▶ What this task involves
Write out every line below that includes the word "gradle".

(Plain-text document sources)
"""

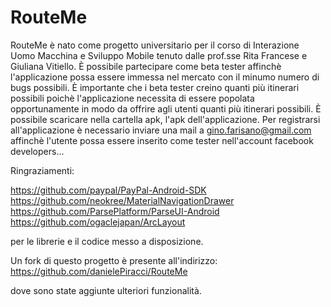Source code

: # RouteMe
RouteMe è nato come progetto universitario per il corso di Interazione Uomo Macchina e Sviluppo Mobile tenuto dalle prof.sse Rita Francese e Giuliana Vitiello.
È possibile partecipare come beta tester affinchè l'applicazione possa essere immessa nel mercato con il minumo numero di bugs possibili.
È importante che i beta tester creino quanti più itinerari possibili poichè l'applicazione necessita di essere popolata opportunamente in modo da offrire agli utenti quanti più itinerari possibili.
È possibile scaricare nella cartella apk, l'apk dell'applicazione.
Per registrarsi all'applicazione è necessario inviare una mail a gino.farisano@gmail.com affinchè l'utente possa essere inserito come tester nell'account facebook developers...

Ringraziamenti:

https://github.com/paypal/PayPal-Android-SDK
https://github.com/neokree/MaterialNavigationDrawer
https://github.com/ParsePlatform/ParseUI-Android
https://github.com/ogaclejapan/ArcLayout

per le librerie e il codice messo a disposizione.

Un fork di questo progetto è presente all'indirizzo:
https://github.com/danielePiracci/RouteMe

dove sono state aggiunte ulteriori funzionalità.




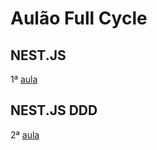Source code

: # Aulão Full Cycle
## NEST.JS
1ª <a href="https://youtu.be/1yu9084sVjs">aula</a>

## NEST.JS DDD
2ª <a href="https://youtu.be/XTmvAj5OSQI">aula</a>
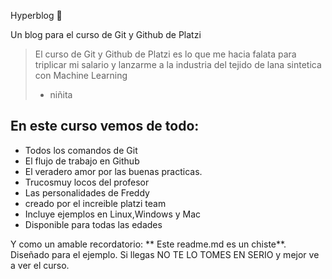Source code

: Hyperblog 💚  

Un blog para el curso de Git y Github de Platzi  
> El curso de Git y Github de Platzi es lo que me hacia falata para triplicar mi salario y lanzarme a la industria del tejido de lana sintetica con Machine Learning
> - niñita

## En este curso vemos de todo:
* Todos los comandos de Git 
* El flujo de trabajo en Github 
* El veradero amor por las buenas practicas.
* Trucosmuy locos del profesor 
* Las personalidades de Freddy
* creado por el increible platzi team
* Incluye ejemplos en Linux,Windows y Mac
* Disponible para todas las edades

Y como un amable recordatorio: ** Este readme.md es un chiste**. Diseñado para el ejemplo. Si llegas NO TE LO TOMES EN SERIO y mejor ve a ver el curso.
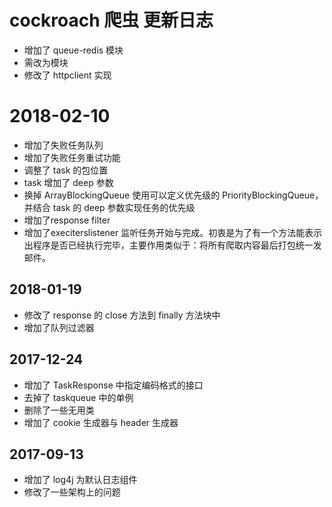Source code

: # cockroach 爬虫 更新日志

* 增加了 queue-redis 模块
* 需改为模块
* 修改了 httpclient 实现

# 2018-02-10
* 增加了失败任务队列
* 增加了失败任务重试功能
* 调整了 task 的包位置
* task 增加了 deep 参数
* 换掉 ArrayBlockingQueue 使用可以定义优先级的 PriorityBlockingQueue，并结合 task 的 deep 参数实现任务的优先级
* 增加了response filter
* 增加了execiterslistener 监听任务开始与完成。初衷是为了有一个方法能表示出程序是否已经执行完毕，主要作用类似于：将所有爬取内容最后打包统一发邮件。

## 2018-01-19

* 修改了 response 的 close 方法到 finally 方法块中
* 增加了队列过滤器

## 2017-12-24
* 增加了 TaskResponse 中指定编码格式的接口
* 去掉了 taskqueue 中的单例
* 删除了一些无用类
* 增加了 cookie 生成器与 header 生成器

## 2017-09-13

* 增加了 log4j 为默认日志组件
* 修改了一些架构上的问题
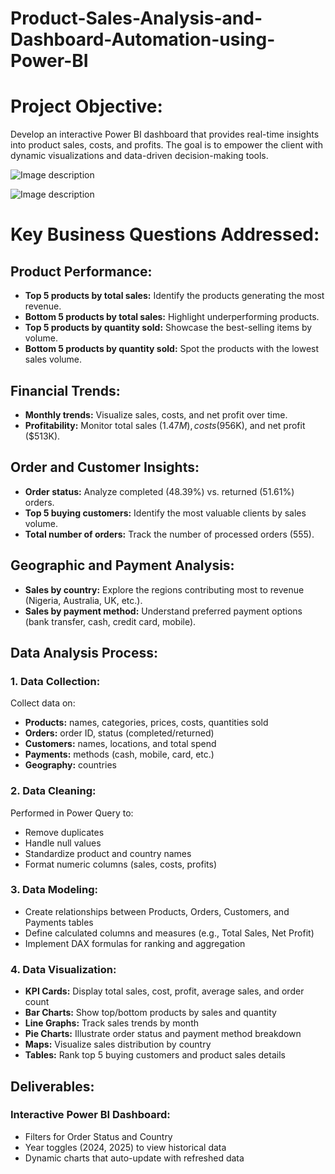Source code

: # Product-Sales-Analysis-and-Dashboard-Automation-using-Power-BI
# Project Objective:
Develop an interactive Power BI dashboard that provides real-time insights into product sales, costs, and profits. The goal is to empower the client with dynamic visualizations and data-driven decision-making tools.

![Image description](https://i.postimg.cc/BQMGL3Zx/Screenshot-from-2025-03-01-14-32-00.png)


![Image description](https://i.postimg.cc/J41Lz08r/Screenshot-from-2025-03-01-14-32-36.png)


# Key Business Questions Addressed:
## Product Performance:

- **Top 5 products by total sales:** Identify the products generating the most revenue.
- **Bottom 5 products by total sales:** Highlight underperforming products.
- **Top 5 products by quantity sold:** Showcase the best-selling items by volume.
- **Bottom 5 products by quantity sold:** Spot the products with the lowest sales volume.
## Financial Trends:

- **Monthly trends:** Visualize sales, costs, and net profit over time.
- **Profitability:** Monitor total sales ($1.47M), costs ($956K), and net profit ($513K).
## Order and Customer Insights:

- **Order status:** Analyze completed (48.39%) vs. returned (51.61%) orders.
- **Top 5 buying customers:** Identify the most valuable clients by sales volume.
- **Total number of orders:** Track the number of processed orders (555).
## Geographic and Payment Analysis:

- **Sales by country:** Explore the regions contributing most to revenue (Nigeria, Australia, UK, etc.).
- **Sales by payment method:** Understand preferred payment options (bank transfer, cash, credit card, mobile).
## Data Analysis Process:
### 1. Data Collection:
Collect data on:

- **Products:** names, categories, prices, costs, quantities sold
- **Orders:** order ID, status (completed/returned)
- **Customers:** names, locations, and total spend
- **Payments:** methods (cash, mobile, card, etc.)
- **Geography:** countries
### 2. Data Cleaning:
Performed in Power Query to:

- Remove duplicates
- Handle null values
- Standardize product and country names
- Format numeric columns (sales, costs, profits)
### 3. Data Modeling:
- Create relationships between Products, Orders, Customers, and Payments tables
- Define calculated columns and measures (e.g., Total Sales, Net Profit)
- Implement DAX formulas for ranking and aggregation
### 4. Data Visualization:
- **KPI Cards:** Display total sales, cost, profit, average sales, and order count
- **Bar Charts:** Show top/bottom products by sales and quantity
- **Line Graphs:** Track sales trends by month
- **Pie Charts:** Illustrate order status and payment method breakdown
- **Maps:** Visualize sales distribution by country
- **Tables:** Rank top 5 buying customers and product sales details
## Deliverables:
### Interactive Power BI Dashboard:

- Filters for Order Status and Country
- Year toggles (2024, 2025) to view historical data
- Dynamic charts that auto-update with refreshed data
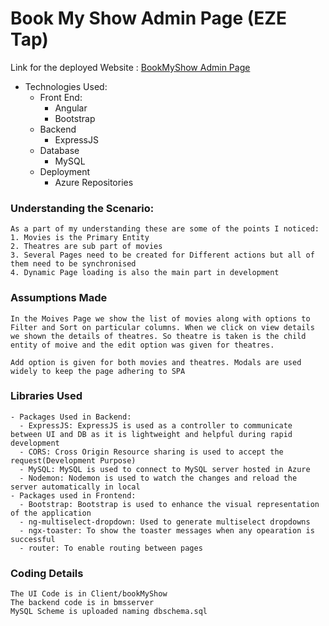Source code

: # Book My Show Admin Page (EZE Tap)

Link for the deployed Website : [BookMyShow Admin Page](https://bmsclient.z13.web.core.windows.net)

- Technologies Used:
  - Front End:
    - Angular
    - Bootstrap
  - Backend
    - ExpressJS
  - Database
    - MySQL
  - Deployment
    - Azure Repositories

### Understanding the Scenario:
    As a part of my understanding these are some of the points I noticed:
    1. Movies is the Primary Entity
    2. Theatres are sub part of movies
    3. Several Pages need to be created for Different actions but all of them need to be synchronised
    4. Dynamic Page loading is also the main part in development
### Assumptions Made
    In the Moives Page we show the list of movies along with options to Filter and Sort on particular columns. When we click on view details we shown the details of theatres. So theatre is taken is the child entity of moive and the edit option was given for theatres.

    Add option is given for both movies and theatres. Modals are used widely to keep the page adhering to SPA
### Libraries Used
    - Packages Used in Backend:
      - ExpressJS: ExpressJS is used as a controller to communicate between UI and DB as it is lightweight and helpful during rapid development
      - CORS: Cross Origin Resource sharing is used to accept the request(Development Purpose)
      - MySQL: MySQL is used to connect to MySQL server hosted in Azure
      - Nodemon: Nodemon is used to watch the changes and reload the server automatically in local
    - Packages used in Frontend:
      - Bootstrap: Bootstrap is used to enhance the visual representation of the application
      - ng-multiselect-dropdown: Used to generate multiselect dropdowns
      - ngx-toaster: To show the toaster messages when any opearation is successful
      - router: To enable routing between pages
### Coding Details
    The UI Code is in Client/bookMyShow
    The backend code is in bmsserver
    MySQL Scheme is uploaded naming dbschema.sql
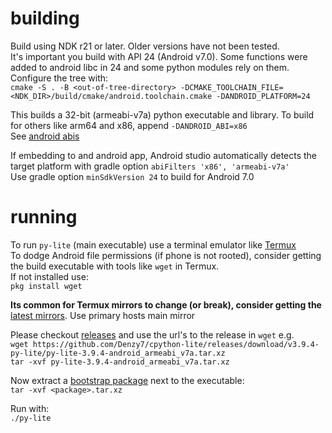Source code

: # building

Build using NDK r21 or later. Older versions have not been tested.  
It's important you build with API 24 (Android v7.0). Some functions were added to android libc in 24 and some python modules rely on them.  
Configure the tree with:  
`cmake -S . -B <out-of-tree-directory> -DCMAKE_TOOLCHAIN_FILE=<NDK_DIR>/build/cmake/android.toolchain.cmake -DANDROID_PLATFORM=24`  

This builds a 32-bit (armeabi-v7a) python executable and library. To build for others like arm64 and x86, append `-DANDROID_ABI=x86`  
See [android abis](https://developer.android.com/ndk/guides/cmake#android_abi)

If embedding to and android app, Android studio automatically detects the target platform with gradle option `abiFilters 'x86', 'armeabi-v7a'`  
Use gradle option `minSdkVersion 24` to build for Android 7.0


# running

To run `py-lite` (main executable) use a terminal emulator like [Termux](https://play.google.com/store/apps/details?id=com.termux)  
To dodge Android file permissions (if phone is not rooted), consider getting the build executable with tools like `wget` in Termux.  
If not installed use:  
`pkg install wget`  

**Its common for Termux mirrors to change (or break), consider getting the** [latest mirrors](https://github.com/termux/termux-packages/wiki/Mirrors). Use primary hosts main mirror

Please checkout [releases](../../../../releases) and use the url's to the release in `wget` e.g.  
`wget https://github.com/Denzy7/cpython-lite/releases/download/v3.9.4-py-lite/py-lite-3.9.4-android_armeabi_v7a.tar.xz`  
`tar -xvf py-lite-3.9.4-android_armeabi_v7a.tar.xz`


Now extract a [bootstrap package](../../bootstraping) next to the executable:  
`tar -xvf <package>.tar.xz`

Run with:  
`./py-lite`

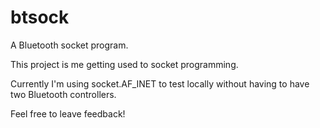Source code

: # btsock
A Bluetooth socket program.

This project is me getting used to socket programming.

Currently I'm using socket.AF_INET to test locally without having to have two Bluetooth controllers.

Feel free to leave feedback!
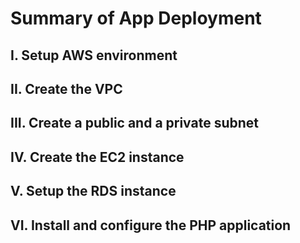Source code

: # Summary of App Deployment

## I. Setup AWS environment



## II. Create the VPC



## III. Create a public and a private subnet



## IV. Create the EC2 instance



## V. Setup the RDS instance



## VI. Install and configure the PHP application
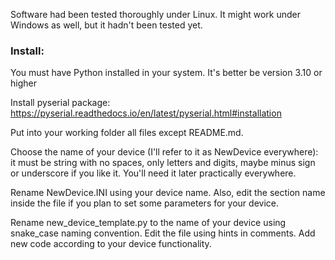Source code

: 
Software had been tested thoroughly under Linux. It might work under Windows as well, but it hadn't been tested yet.


### Install:
You must have Python installed in your system. It's better be version 3.10 or higher

Install pyserial package: https://pyserial.readthedocs.io/en/latest/pyserial.html#installation

Put into your working folder all files except README.md.

Choose the name of your device (I'll refer to it as NewDevice everywhere): it must be string with no spaces, only letters and digits, maybe minus sign or underscore if you like it. You'll need it later practically everywhere.

Rename NewDevice.INI using your device name. Also, edit the section name inside the file if you plan to set some parameters for your device.

Rename new_device_template.py to the name of your device using snake_case naming convention. Edit the file using hints in comments. Add new code according to your device functionality.

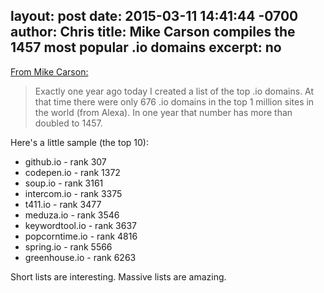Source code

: layout: post
date: 2015-03-11 14:41:44 -0700
author: Chris
title: Mike Carson compiles the 1457 most popular .io domains
excerpt: no
----

[From Mike Carson:](http://hack.ly/articles/the-most-popular-dot-io-domains-2015/)

> Exactly one year ago today I created a list of the top .io domains. At that time there were only 676 .io domains in the top 1 million sites in the world (from Alexa). In one year that number has more than doubled to 1457.

Here's a little sample (the top 10):

> 
+ github.io - rank 307
+ codepen.io - rank 1372
+ soup.io - rank 3161
+ intercom.io - rank 3375
+ t411.io - rank 3477
+ meduza.io - rank 3546
+ keywordtool.io - rank 3637
+ popcorntime.io - rank 4816
+ spring.io - rank 5566
+ greenhouse.io - rank 6263

Short lists are interesting. Massive lists are amazing. 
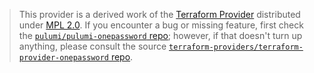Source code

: > This provider is a derived work of the [Terraform Provider](https://github.com/terraform-providers/terraform-provider-onepassword)
> distributed under [MPL 2.0](https://www.mozilla.org/en-US/MPL/2.0/). If you encounter a bug or missing feature,
> first check the [`pulumi/pulumi-onepassword` repo](https://github.com/pulumi/pulumi-onepassword/issues); however, if that doesn't turn up anything,
> please consult the source [`terraform-providers/terraform-provider-onepassword` repo](https://github.com/terraform-providers/terraform-provider-onepassword/issues).
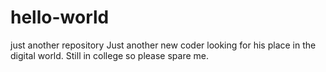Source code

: # hello-world
just another repository
Just another new coder looking for his place in the digital world. Still in college so please spare me.
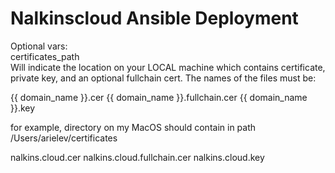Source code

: Nalkinscloud Ansible Deployment
===============================

Optional vars:  
certificates_path  
Will indicate the location on your LOCAL machine which contains certificate, private key, and an optional fullchain cert.
The names of the files must be:

{{ domain_name }}.cer
{{ domain_name }}.fullchain.cer
{{ domain_name }}.key

for example, directory on my MacOS should contain in path
/Users/arielev/certificates  

nalkins.cloud.cer
nalkins.cloud.fullchain.cer
nalkins.cloud.key
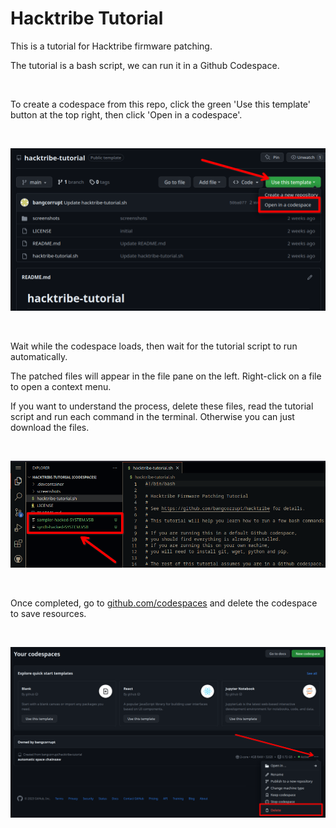 # Hacktribe Tutorial

This is a tutorial for Hacktribe firmware patching.

The tutorial is a bash script, we can run it in a Github Codespace.

<br/>

To create a codespace from this repo, click the green 'Use this template' button at the top right, then click 'Open in a codespace'.

<br/>

![Screenshot showing how to open codespace.](/screenshots/open-codespace.png)

<br/>

Wait while the codespace loads, then wait for the tutorial script to run automatically. 

The patched files will appear in the file pane on the left. Right-click on a file to open a context menu.

If you want to understand the process, delete these files, read the tutorial script and run each command in the terminal.  Otherwise you can just download the files.

<br/>

![Screenshot showing file pane.](/screenshots/download-files.png)


<br/>

Once completed, go to [github.com/codespaces](https://github.com/codespaces) and delete the codespace to save resources.

<br/>

![Screenshot showing how to delete codespace.](/screenshots/delete-your-codespace.png)

<br/>

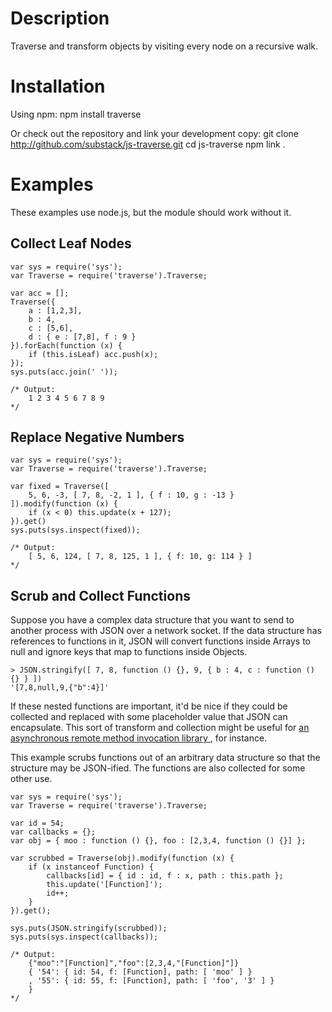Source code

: Description
===========
Traverse and transform objects by visiting every node on a recursive walk.

Installation
============

Using npm:
    npm install traverse

Or check out the repository and link your development copy:
    git clone http://github.com/substack/js-traverse.git
    cd js-traverse
    npm link .

Examples
========

These examples use node.js, but the module should work without it.

Collect Leaf Nodes
------------------
    var sys = require('sys');
    var Traverse = require('traverse').Traverse;
    
    var acc = [];
    Traverse({
        a : [1,2,3],
        b : 4,
        c : [5,6],
        d : { e : [7,8], f : 9 }
    }).forEach(function (x) {
        if (this.isLeaf) acc.push(x);
    });
    sys.puts(acc.join(' '));
    
    /* Output:
        1 2 3 4 5 6 7 8 9
    */

Replace Negative Numbers
------------------------
    var sys = require('sys');
    var Traverse = require('traverse').Traverse;
    
    var fixed = Traverse([
        5, 6, -3, [ 7, 8, -2, 1 ], { f : 10, g : -13 }
    ]).modify(function (x) {
        if (x < 0) this.update(x + 127);
    }).get()
    sys.puts(sys.inspect(fixed));
    
    /* Output:
        [ 5, 6, 124, [ 7, 8, 125, 1 ], { f: 10, g: 114 } ]
    */

Scrub and Collect Functions
---------------------------

Suppose you have a complex data structure that you want to send to another
process with JSON over a network socket. If the data structure has references to
functions in it, JSON will convert functions inside Arrays to null and ignore
keys that map to functions inside Objects.

    > JSON.stringify([ 7, 8, function () {}, 9, { b : 4, c : function () {} } ])
    '[7,8,null,9,{"b":4}]'

If these nested functions are important, it'd be nice if they could be collected
and replaced with some placeholder value that JSON can encapsulate. This sort of
transform and collection might be useful for
[an asynchronous remote method invocation library
](http://github.com/substack/dnode), for instance.

This example scrubs functions out of an arbitrary data structure so that the
structure may be JSON-ified. The functions are also collected for some other
use.
    
    var sys = require('sys');
    var Traverse = require('traverse').Traverse;
    
    var id = 54;
    var callbacks = {};
    var obj = { moo : function () {}, foo : [2,3,4, function () {}] };
    
    var scrubbed = Traverse(obj).modify(function (x) {
        if (x instanceof Function) {
            callbacks[id] = { id : id, f : x, path : this.path };
            this.update('[Function]');
            id++;
        }
    }).get();
    
    sys.puts(JSON.stringify(scrubbed));
    sys.puts(sys.inspect(callbacks));
    
    /* Output:
        {"moo":"[Function]","foo":[2,3,4,"[Function]"]}
        { '54': { id: 54, f: [Function], path: [ 'moo' ] }
        , '55': { id: 55, f: [Function], path: [ 'foo', '3' ] }
        }
    */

"""

▶ Expected output
If embedding to and android app, Android studio automatically detects the target platform with gradle option `abiFilters 'x86', 'armeabi-v7a'`  
Use gradle option `minSdkVersion 24` to build for Android 7.0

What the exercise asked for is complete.